## Work to be completed
Return each line of the records below that contains the word "jika".

[Recorded data]
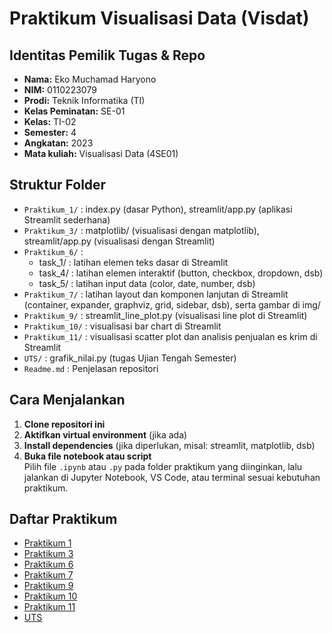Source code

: # Praktikum Visualisasi Data (Visdat)

## Identitas Pemilik Tugas & Repo

- **Nama:** Eko Muchamad Haryono  
- **NIM:** 0110223079  
- **Prodi:** Teknik Informatika (TI)  
- **Kelas Peminatan:** SE-01  
- **Kelas:** TI-02  
- **Semester:** 4  
- **Angkatan:** 2023  
- **Mata kuliah:** Visualisasi Data (4SE01)  

## Struktur Folder

- `Praktikum_1/` : index.py (dasar Python), streamlit/app.py (aplikasi Streamlit sederhana)
- `Praktikum_3/` : matplotlib/ (visualisasi dengan matplotlib), streamlit/app.py (visualisasi dengan Streamlit)
- `Praktikum_6/` :
  - task_1/ : latihan elemen teks dasar di Streamlit
  - task_4/ : latihan elemen interaktif (button, checkbox, dropdown, dsb)
  - task_5/ : latihan input data (color, date, number, dsb)
- `Praktikum_7/` : latihan layout dan komponen lanjutan di Streamlit (container, expander, graphviz, grid, sidebar, dsb), serta gambar di img/
- `Praktikum_9/` : streamlit_line_plot.py (visualisasi line plot di Streamlit)
- `Praktikum_10/` : visualisasi bar chart di Streamlit
- `Praktikum_11/` : visualisasi scatter plot dan analisis penjualan es krim di Streamlit
- `UTS/` : grafik_nilai.py (tugas Ujian Tengah Semester)
- `Readme.md` : Penjelasan repositori

## Cara Menjalankan

1. **Clone repositori ini**
2. **Aktifkan virtual environment** (jika ada)
3. **Install dependencies** (jika diperlukan, misal: streamlit, matplotlib, dsb)
4. **Buka file notebook atau script**  
   Pilih file `.ipynb` atau `.py` pada folder praktikum yang diinginkan, lalu jalankan di Jupyter Notebook, VS Code, atau terminal sesuai kebutuhan praktikum.

## Daftar Praktikum

- [Praktikum 1](Praktikum_1/)
- [Praktikum 3](Praktikum_3/)
- [Praktikum 6](Praktikum_6/)
- [Praktikum 7](Praktikum_7/)
- [Praktikum 9](Praktikum_9/)
- [Praktikum 10](Praktikum_10/)
- [Praktikum 11](Praktikum_11/)
- [UTS](UTS/)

## Your solution
2. **Aktifkan virtual environment** (jika ada)
3. **Install dependencies** (jika diperlukan, misal: streamlit, matplotlib, dsb)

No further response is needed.